Maybe it was the setting, maybe it was the company, maybe it’s the ever-increasing sentimentality as we prepare to move, but every second of the movie was even better than the first 14 times I saw it. Some thoughts:
- After the credits, the movie shows San Diego during Christmas time in 1969. The Chipmunk Song is playing. This cracked me up last night, because of how Jason Lee was just in the movie version of ‘Alvin and the Chipmunks.’
- Why did Patrick Fugit disappear after this? The only other thing I’ve ever seen him in was the movie version of ‘White Oleanders’. Did he not age well? Was he *too* William Miller to make it seem like he could play other characters?
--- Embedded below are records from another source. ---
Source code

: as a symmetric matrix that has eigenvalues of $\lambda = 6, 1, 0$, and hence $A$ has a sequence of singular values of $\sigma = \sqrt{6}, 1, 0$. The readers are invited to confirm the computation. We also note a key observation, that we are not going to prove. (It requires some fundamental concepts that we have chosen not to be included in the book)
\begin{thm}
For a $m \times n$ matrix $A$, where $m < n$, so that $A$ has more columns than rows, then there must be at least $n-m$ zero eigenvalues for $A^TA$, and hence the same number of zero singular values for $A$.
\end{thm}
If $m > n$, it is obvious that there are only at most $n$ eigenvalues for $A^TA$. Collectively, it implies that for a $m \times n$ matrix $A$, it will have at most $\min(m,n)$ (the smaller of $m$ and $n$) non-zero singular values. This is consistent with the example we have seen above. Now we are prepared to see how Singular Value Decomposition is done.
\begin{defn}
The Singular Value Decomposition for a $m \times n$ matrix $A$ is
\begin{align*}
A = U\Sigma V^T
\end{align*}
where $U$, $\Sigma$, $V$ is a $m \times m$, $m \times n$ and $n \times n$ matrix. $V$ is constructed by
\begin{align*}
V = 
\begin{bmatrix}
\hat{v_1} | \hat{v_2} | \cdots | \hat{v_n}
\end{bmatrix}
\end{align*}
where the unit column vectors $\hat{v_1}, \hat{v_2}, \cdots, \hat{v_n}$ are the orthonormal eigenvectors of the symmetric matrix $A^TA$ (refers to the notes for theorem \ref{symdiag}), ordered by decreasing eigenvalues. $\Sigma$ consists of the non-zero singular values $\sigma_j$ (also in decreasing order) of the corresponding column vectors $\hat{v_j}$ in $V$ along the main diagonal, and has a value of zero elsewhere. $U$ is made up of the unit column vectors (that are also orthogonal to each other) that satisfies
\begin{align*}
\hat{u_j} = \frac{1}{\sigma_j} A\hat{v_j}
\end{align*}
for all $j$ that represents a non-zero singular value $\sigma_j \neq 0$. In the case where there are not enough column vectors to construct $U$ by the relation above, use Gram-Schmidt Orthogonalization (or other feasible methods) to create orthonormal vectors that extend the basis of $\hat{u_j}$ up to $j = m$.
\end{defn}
- When I had this thought last night, I thought it was totally insightful…now I’m realizing I brought the same thing up with ‘One Flew Over the Cuckoo’s Nest’: Do you think that movies set in the past (at the time of release) age better?
- Jessica shared with us some trivia about the movie, and Jack Black was up for the role of Lester Bangs, which eventually went to Philip Seymour Hoffman. I find it mindblowing how much this could have changed his career. This was after Tenacious D, and right around the time of ‘High Fidelity’ – it could have really reshaped him. Instead, he did ‘Shallow Hal.’
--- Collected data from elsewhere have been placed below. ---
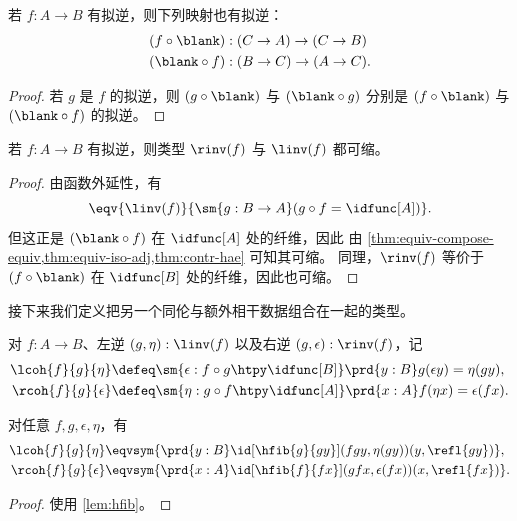\begin{lem}\label{thm:equiv-compose-equiv}
  若 $f:A\to B$ 有拟逆，则下列映射也有拟逆：
  \begin{align*}
    (f\circ \blank) &: (C\to A) \to (C\to B)\\
    (\blank\circ f) &: (B\to C) \to (A\to C).
  \end{align*}
\end{lem}
\begin{proof}
  若 $g$ 是 $f$ 的拟逆，则 $(g\circ \blank)$ 与 $(\blank\circ g)$ 分别是 $(f\circ \blank)$ 与 $(\blank\circ f)$ 的拟逆。
\end{proof}

\begin{lem}\label{lem:inv-hprop}
  若 $f : A \to B$ 有拟逆，则类型 $\rinv(f)$ 与 $\linv(f)$ 都可缩。
\end{lem}
\begin{proof}
  由函数外延性，有
  \[\eqv{\linv(f)}{\sm{g:B\to A} (g\circ f = \idfunc[A])}.\]
  但这正是 $(\blank\circ f)$ 在 $\idfunc[A]$ 处的纤维，因此
  由 \cref{thm:equiv-compose-equiv,thm:equiv-iso-adj,thm:contr-hae} 可知其可缩。
  同理，$\rinv(f)$ 等价于 $(f\circ \blank)$ 在 $\idfunc[B]$ 处的纤维，因此也可缩。
\end{proof}

接下来我们定义把另一个同伦与额外相干数据组合在一起的类型。%

\begin{defn}\label{defn:lcoh-rcoh}
对 $f : A \to B$、左逆 $(g,\eta) : \linv(f)$ 以及右逆 $(g,\epsilon) : \rinv(f)$，记
\begin{align*}
\lcoh{f}{g}{\eta} & \defeq \sm{\epsilon : f\circ g \htpy \idfunc[B]} \prd{y:B} g(\epsilon y) = \eta (gy), \\
\rcoh{f}{g}{\epsilon} & \defeq \sm{\eta : g\circ f \htpy \idfunc[A]} \prd{x:A} f(\eta x) = \epsilon (fx).
\end{align*}
\end{defn}

\begin{lem}\label{lem:coh-hfib}
对任意 $f,g,\epsilon,\eta$，有
\begin{align*}
\lcoh{f}{g}{\eta} & \eqvsym {\prd{y:B} \id[\hfib{g}{gy}]{(fgy,\eta(gy))}{(y,\refl{gy})}}, \\
\rcoh{f}{g}{\epsilon} & \eqvsym {\prd{x:A} \id[\hfib{f}{fx}]{(gfx,\epsilon(fx))}{(x,\refl{fx})}}.
\end{align*}
\end{lem}
\begin{proof}
使用 \cref{lem:hfib}。
\end{proof}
- Frances McDormand is so good: She says more with one eyebrow raise than I could get out in a week. Her character is so strongly developed – she is this powerful, hard headed woman, with this amazing soft heart. I think this is one of my favorite movie characters of all time.
- Two Elton John songs feature prominently in the movie: 'Tiny Dancer' and 'Mona Lisas and Mad Hatters.' Beautiful stuff. He’s so not lame, I don’t understand how he became a mainstay of soft rock stations (and I wonder if he does).